Following failure to agree a recovery plan which was affordable to the struggling UK business, the trustees and the employer explored ways in which the scheme could avoid entering the PPF.
The employer’s US parent had historically provided significant assistance to the UK employer to help fund the scheme but was unwilling to provide this indefinitely, or on a formal basis. The employer had originally agreed with the trustee to a transfer without consent of all members to a new scheme which provided benefits higher than the PPF but lower than the original scheme. In order to effect such a transfer, an actuary’s certificate would be required confirming that the members’ benefits would be “broadly no less favourable” in the new scheme. The trustees sought a declaration from the High Court on certain issues before proceeding with the transfer. One of the trustees’ claims was that the actuary should take into account the comparative security of benefits in each of the schemes. In her judgment, Asplin J held, somewhat reluctantly, that the scheme actuary could not take account of the fact that members’ benefits would be more secure in a new scheme in assessing whether a certificate for a no-consent bulk transfer could be given.
Instead, in conjunction with TPR, an alternative approach was agreed under which members were offered the chance to transfer to a new scheme and those who elected not to would transfer to the PPF. An RAA was entered into releasing the UK employer from its liabilities to the old scheme and the US parent agreed to pay a further cash sum to the new scheme. The PPF also took a stake of between 25 per cent and 45 per cent in the surviving UK employer.

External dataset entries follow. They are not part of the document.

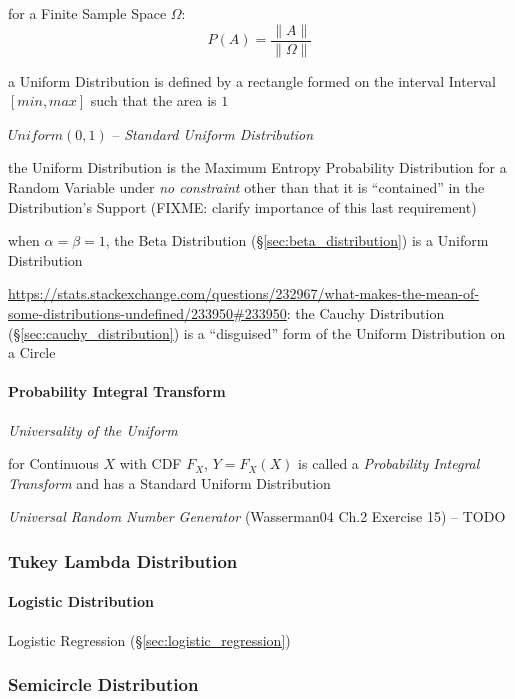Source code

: for a Finite Sample Space $\Omega$:
\[
  P(A) = \frac{\|A\|}{\|\Omega\|}
\]

a Uniform Distribution is defined by a rectangle formed on the interval Interval
$[min,max]$ such that the area is $1$

$Uniform(0,1)$ -- \emph{Standard Uniform Distribution}

the Uniform Distribution is the Maximum Entropy Probability Distribution for a
Random Variable under \emph{no constraint} other than that it is ``contained''
in the Distribution's Support (FIXME: clarify importance of this last
requirement)

when $\alpha = \beta = 1$, the Beta Distribution (\S\ref{sec:beta_distribution})
is a Uniform Distribution

\url{https://stats.stackexchange.com/questions/232967/what-makes-the-mean-of-some-distributions-undefined/233950#233950}:
the Cauchy Distribution (\S\ref{sec:cauchy_distribution}) is a ``disguised''
form of the Uniform Distribution on a Circle



\paragraph{Probability Integral Transform}
\label{sec:probability_integral_transform}\hfill

\emph{Universality of the Uniform}

for Continuous $X$ with CDF $F_X$, $Y = F_X(X)$ is called a \emph{Probability
  Integral Transform} and has a Standard Uniform Distribution

\emph{Universal Random Number Generator} (Wasserman04 Ch.2 Exercise 15) -- TODO



\subsubsection{Tukey Lambda Distribution}\label{sec:tukey_lambda_distribution}

\paragraph{Logistic Distribution}\label{sec:logistic_distribution}\hfill

\fist Logistic Regression (\S\ref{sec:logistic_regression})



\subsubsection{Semicircle Distribution}\label{sec:semicircle_distribution}

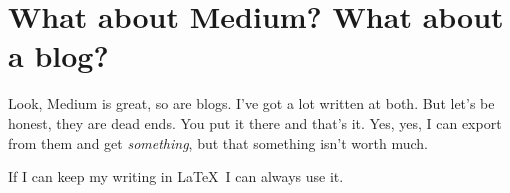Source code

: \section{What about Medium? What about a blog?}
\label{sec:medium}

Look, Medium is great, so are blogs.  I've got a lot written at both.  But let's be honest, they are dead ends.  You put it there and that's it.  Yes, yes, I can export from them and get \emph{something}, but that something isn't worth much.

If I can keep my writing in \LaTeX\ I can always use it.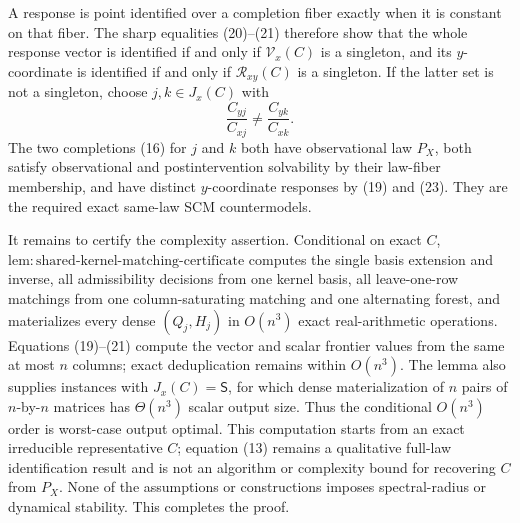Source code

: A response is point identified over a completion fiber exactly when it is constant on that fiber. The sharp equalities (20)--(21) therefore show that the whole response vector is identified if and only if \(\mathcal V_x(C)\) is a singleton, and its \(y\)-coordinate is identified if and only if \(\mathcal R_{xy}(C)\) is a singleton. If the latter set is not a singleton, choose \(j,k\in J_x(C)\) with
\[
 \frac{C_{yj}}{C_{xj}}\ne\frac{C_{yk}}{C_{xk}}. \tag{23}
\]
The two completions (16) for \(j\) and \(k\) both have observational law \(P_X\), both satisfy observational and postintervention solvability by their law-fiber membership, and have distinct \(y\)-coordinate responses by (19) and (23). They are the required exact same-law SCM countermodels.

It remains to certify the complexity assertion. Conditional on exact \(C\), \(\mathrm{lem:shared\text{-}kernel\text{-}matching\text{-}certificate}\) computes the single basis extension and inverse, all admissibility decisions from one kernel basis, all leave-one-row matchings from one column-saturating matching and one alternating forest, and materializes every dense \((Q_j,H_j)\) in \(O(n^3)\) exact real-arithmetic operations. Equations (19)--(21) compute the vector and scalar frontier values from the same at most \(n\) columns; exact deduplication remains within \(O(n^3)\). The lemma also supplies instances with \(J_x(C)=\mathsf S\), for which dense materialization of \(n\) pairs of \(n\)-by-\(n\) matrices has \(\Theta(n^3)\) scalar output size. Thus the conditional \(O(n^3)\) order is worst-case output optimal. This computation starts from an exact irreducible representative \(C\); equation (13) remains a qualitative full-law identification result and is not an algorithm or complexity bound for recovering \(C\) from \(P_X\). None of the assumptions or constructions imposes spectral-radius or dynamical stability. This completes the proof.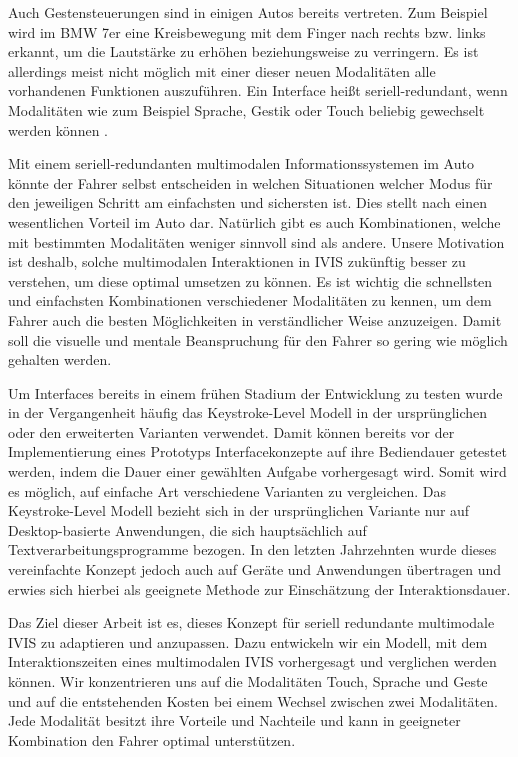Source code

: Auch Gestensteuerungen sind in einigen Autos bereits vertreten.
Zum Beispiel wird im BMW 7er eine Kreisbewegung mit dem Finger nach rechts bzw. links erkannt, um die Lautstärke zu erhöhen beziehungsweise zu verringern. 
Es ist allerdings meist nicht möglich mit einer dieser neuen Modalitäten alle vorhandenen Funktionen auszuführen.
Ein Interface heißt seriell-redundant, wenn Modalitäten wie zum Beispiel Sprache, Gestik oder Touch beliebig gewechselt werden können \citep{neuss_2001}. 

Mit einem seriell-redundanten multimodalen Informationssystemen im Auto könnte der Fahrer selbst entscheiden in welchen Situationen welcher Modus für den jeweiligen Schritt am einfachsten und sichersten ist.
Dies stellt nach \citet{Muller_2011} einen wesentlichen Vorteil im Auto dar.
Natürlich gibt es auch Kombinationen, welche mit bestimmten Modalitäten weniger sinnvoll sind als andere.
Unsere Motivation ist deshalb, solche multimodalen Interaktionen in IVIS zukünftig besser zu verstehen, um diese optimal umsetzen zu können.
Es ist wichtig die schnellsten und einfachsten Kombinationen verschiedener Modalitäten zu kennen, um dem Fahrer auch die besten Möglichkeiten in verständlicher Weise anzuzeigen.
Damit soll die visuelle und mentale Beanspruchung für den Fahrer so gering wie möglich gehalten werden. 

Um Interfaces bereits in einem frühen Stadium der Entwicklung zu testen wurde in der Vergangenheit häufig das Keystroke-Level Modell in der ursprünglichen oder den erweiterten Varianten verwendet.
Damit können bereits vor der Implementierung eines Prototyps Interfacekonzepte auf ihre Bediendauer getestet werden, indem die Dauer einer gewählten Aufgabe vorhergesagt wird.
Somit wird es möglich, auf einfache Art verschiedene Varianten zu vergleichen.
Das Keystroke-Level Modell bezieht sich in der ursprünglichen Variante nur auf Desktop-basierte Anwendungen, die sich hauptsächlich auf Textverarbeitungsprogramme bezogen.
In den letzten Jahrzehnten wurde dieses vereinfachte Konzept jedoch auch auf Geräte und Anwendungen übertragen und erwies sich hierbei als geeignete Methode zur Einschätzung der Interaktionsdauer. 

Das Ziel dieser Arbeit ist es, dieses Konzept für seriell redundante multimodale IVIS zu adaptieren und anzupassen.
Dazu entwickeln wir ein Modell, mit dem Interaktionszeiten eines multimodalen IVIS vorhergesagt und verglichen werden können.
Wir konzentrieren uns auf die Modalitäten Touch, Sprache und Geste und auf die entstehenden Kosten bei einem Wechsel zwischen zwei Modalitäten.
Jede Modalität besitzt ihre Vorteile und Nachteile und kann in geeigneter Kombination den Fahrer optimal unterstützen.

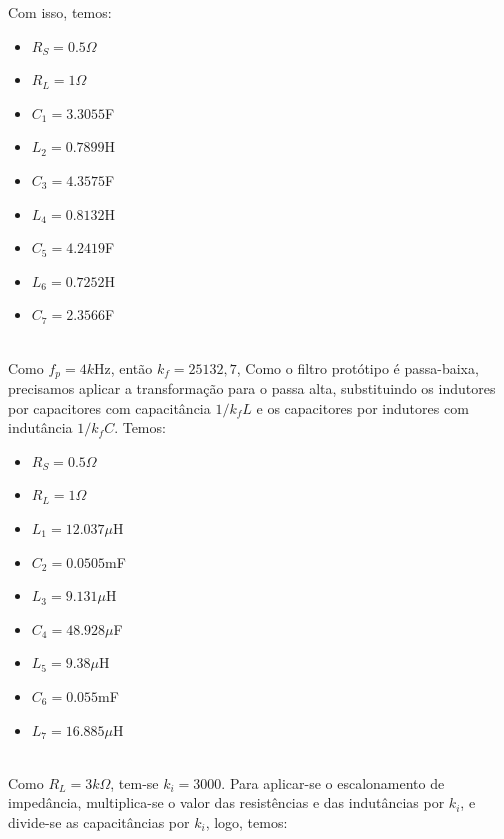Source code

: \documentclass[14pt, oneside]{book}
\newcommand\tab[1][1cm]{\hspace*{#1}}
\theoremstyle{definition}
\begin{document}
            \tab Com isso, temos:
             
            \begin{itemize}
                \item $R_S = 0.5\Omega$
                \item $R_L = 1\Omega$
                \item $C_1 = 3.3055$F
                \item $L_2 =0.7899$H
                \item $C_3 = 4.3575$F
                \item $L_4 = 0.8132$H
                \item $C_5 = 4.2419$F
                \item $L_6 = 0.7252$H
                \item $C_7 = 2.3566$F
            \end{itemize}\\
             
            \tab Como $f_p = 4k$Hz, então $k_f = 25132,7$, Como o filtro protótipo é passa-baixa, precisamos aplicar a transformação para o passa alta, substituindo os indutores por capacitores com capacitância $1/k_fL$ e os capacitores por indutores com indutância $1/k_fC$. Temos:
            
            \begin{itemize}
                \item $R_S = 0.5\Omega$
                \item $R_L = 1\Omega$
                \item $L_1 = 12.037\mu$H
                \item $C_2 =0.0505$mF
                \item $L_3 = 9.131\mu$H
                \item $C_4 = 48.928\mu$F
                \item $L_5 = 9.38\mu$H
                \item $C_6 = 0.055$mF
                \item $L_7 = 16.885\mu$H
            \end{itemize}\\
            
            \tab Como $R_L = 3k\Omega$, tem-se $k_i = 3000$. Para aplicar-se o escalonamento de impedância, multiplica-se o valor das resistências e das indutâncias por $k_i$, e divide-se as capacitâncias por $k_i$, logo, temos:
            
\end{document}

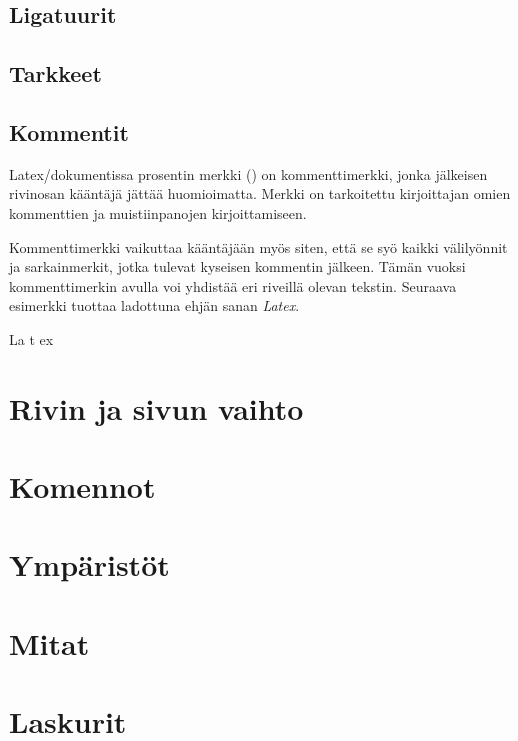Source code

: \subsection{Ligatuurit}
\subsection{Tarkkeet}
\label{luku:tarkkeet}

\subsection{Kommentit}

Latex\-/dokumentissa prosentin merkki (\koodi{\%}) on kommenttimerkki,
jonka jälkeisen rivin\-osan kääntäjä jättää huomioimatta. Merkki on
tarkoitettu kirjoittajan omien kommenttien ja muistiinpanojen
kirjoittamiseen.

\begin{koodilohkosis}
\end{koodilohkosis}

Kommenttimerkki vaikuttaa kääntäjään myös siten, että se syö kaikki
välilyönnit ja sarkainmerkit, jotka tulevat kyseisen kommentin jälkeen.
Tämän vuoksi kommenttimerkin avulla voi yhdistää eri riveillä olevan
tekstin. Seuraava esimerkki tuottaa ladottuna ehjän sanan \emph{Latex}.

\begin{koodilohkosis}
  La%
    t%
      ex
\end{koodilohkosis}

\section{Rivin ja sivun vaihto}
\section{Komennot}
\label{luku:komennot}
\section{Ympäristöt}
\label{luku:ymparistot}
\section{Mitat}
\label{luku:mitat}
\section{Laskurit}
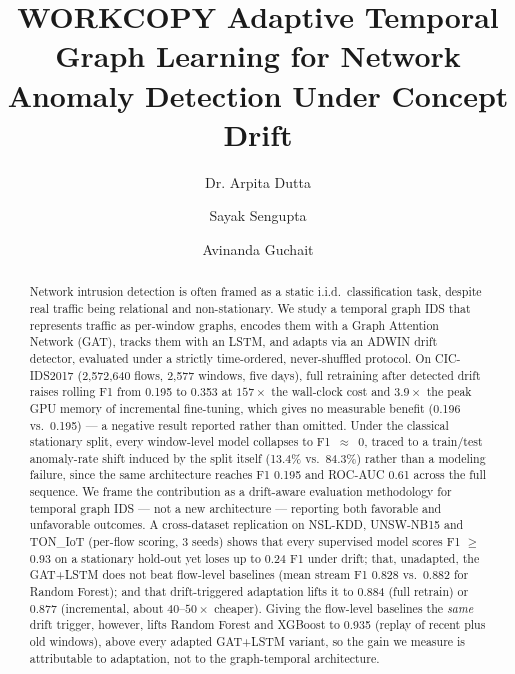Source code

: \documentclass[twocolumn]{llncs}
\begin{document}
\title{WORKCOPY Adaptive Temporal Graph Learning for Network Anomaly Detection Under Concept Drift}

\author{Dr. Arpita Dutta \and Sayak Sengupta \and Avinanda Guchait}


\maketitle

\begin{abstract}
Network intrusion detection is often framed as a static i.i.d.\ classification task, despite real traffic being relational and non-stationary. We study a temporal graph {\color{red}IDS} that represents traffic as per-window graphs, encodes them with a Graph Attention Network (GAT), tracks them with an LSTM, and adapts via an ADWIN drift detector, evaluated under a strictly time-ordered, never-shuffled protocol. {\color{red}On CIC-IDS2017 (2{,}572{,}640 flows, 2{,}577 windows, five days), full retraining after detected drift raises rolling F1 from 0.195 to 0.353 at $157\times$ the wall-clock cost and $3.9\times$ the peak GPU memory of incremental fine-tuning, which gives no measurable benefit (0.196 vs.\ 0.195) --- a negative result reported rather than omitted. Under the classical stationary split, every window-level model collapses to F1~$\approx$~0, traced to a train/test anomaly-rate shift induced by the split itself (13.4\% vs.\ 84.3\%) rather than a modeling failure, since the same architecture reaches F1 0.195 and ROC-AUC 0.61 across the full sequence. We frame the contribution as a drift-aware evaluation methodology for temporal graph IDS --- not a new architecture --- reporting both favorable and unfavorable outcomes.} {\color{red}A cross-dataset replication on NSL-KDD, UNSW-NB15 and TON\_IoT (per-flow scoring, 3 seeds) shows that every supervised model scores F1 $\ge$ 0.93 on a stationary hold-out yet loses up to 0.24 F1 under drift; that, unadapted, the GAT+LSTM does not beat flow-level baselines (mean stream F1 0.828 vs.\ 0.882 for Random Forest); and that drift-triggered adaptation lifts it to 0.884 (full retrain) or 0.877 (incremental, about $40$--$50\times$ cheaper). Giving the flow-level baselines the \emph{same} drift trigger, however, lifts Random Forest and XGBoost to 0.935 (replay of recent plus old windows), above every adapted GAT+LSTM variant, so the gain we measure is attributable to adaptation, not to the graph-temporal architecture.}

\end{abstract}
\end{document}
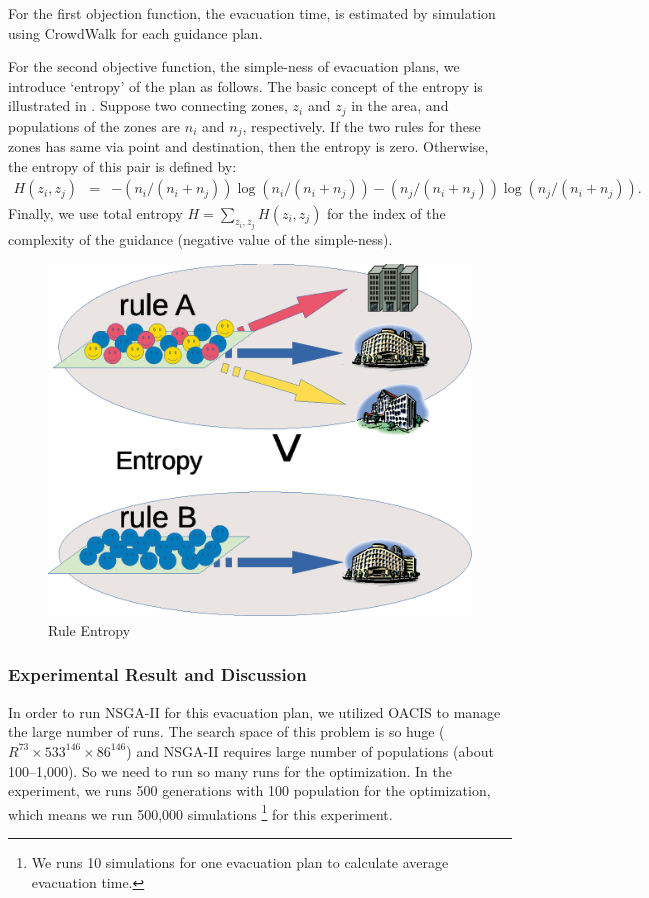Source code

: For the first objection function, the evacuation time,
is estimated by simulation using CrowdWalk for each guidance plan.

For the second objective function, the simple-ness of evacuation plans,
we introduce `entropy' of the plan as follows.
The basic concept of the entropy
is illustrated in .
Suppose two connecting zones, $z_i$ and $z_j$ in the area, and
populations of the zones are $n_i$ and $n_j$, respectively.
If the two rules for these zones has same via point and destination,
then the entropy is zero.
Otherwise, 
the entropy of this pair is defined by:
\begin{eqnarray}
  H(z_i,z_j) & = & - (n_i/(n_i + n_j))\log(n_i/(n_i + n_j))
                  - (n_j/(n_i + n_j))\log(n_j/(n_i + n_j))
                  .
                  \nonumber
\end{eqnarray}
Finally, we use total entropy $H = \sum_{z_i,z_j} H(z_i, z_j)$
for the index of the complexity of the guidance (negative value
of the simple-ness).


\begin{figure}
  \centering
  \includegraphics[width=.5\linewidth]{Figs.noda/figure-09.evac_rule.eps}
  \caption{Rule Entropy}
  \label{fig:Figs.noda/figure-09.evac_rule.eps}
\end{figure}

\subsubsection{Experimental Result and Discussion}
\label{sss:nsga-experiment}

In order to run NSGA-II for this evacuation plan,
we utilized OACIS\cite{murase:2014} to manage the large number of runs.
The search space of this problem is so huge
($R^{73} \times 533^{146} \times 86^{146}$)
and NSGA-II requires large number of populations (about 100--1,000).
So we need to run so many runs for the optimization.
In the experiment, we runs 500 generations with 100 population
for the optimization,
which means we run 500,000 simulations
\footnote{We runs 10 simulations for one evacuation plan
  to calculate average evacuation time.}
for this experiment.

Non-consenting members entered the PPF and additional restrictions on the length of the recovery plan and the investment strategy for the new scheme were put in place.
Throughout its engagement with the parties, and in particular in connection with the RAA proposal, TPR continued to consider whether it would be reasonable to use its anti-avoidance powers against the US parent and decided that it would not. In reaching this conclusion, TPR’s section 89 report states that it took into account the significant financial support which the US parent had provided voluntarily, and which had allowed the UK employer to continue to support the scheme. As in the Kodak case, it was highly unusual for a successor scheme to be allowed to survive outside the PPF with prospects for future entry. However, as TPR was satisfied that:
it could therefore approve the RAA.
It is clear that RAAs are not entered into lightly. The regulatory bodies will only consider agreeing to a restructuring where there is little or no reasonable chance of paying the benefits promised with acceptable levels of risk and where the alternative is much worse for the PPF and scheme members. However, the PPF and TPR have shown that they are willing to work with employers to achieve innovative solutions. Typically, TPR will insist on mitigation and ongoing additional governance requirements as part of the package.
It should be remembered though, that such deals remain very rare and are arranged on a bespoke basis. With TPR recently preferring to take enforcement action in relation to the BHS pension scheme rather than strike a deal and with the spectre of Tata Steel looming large on the regulatory radar, it remains to be seen how far TPR and the PPF may be willing to extend the RAA safety net.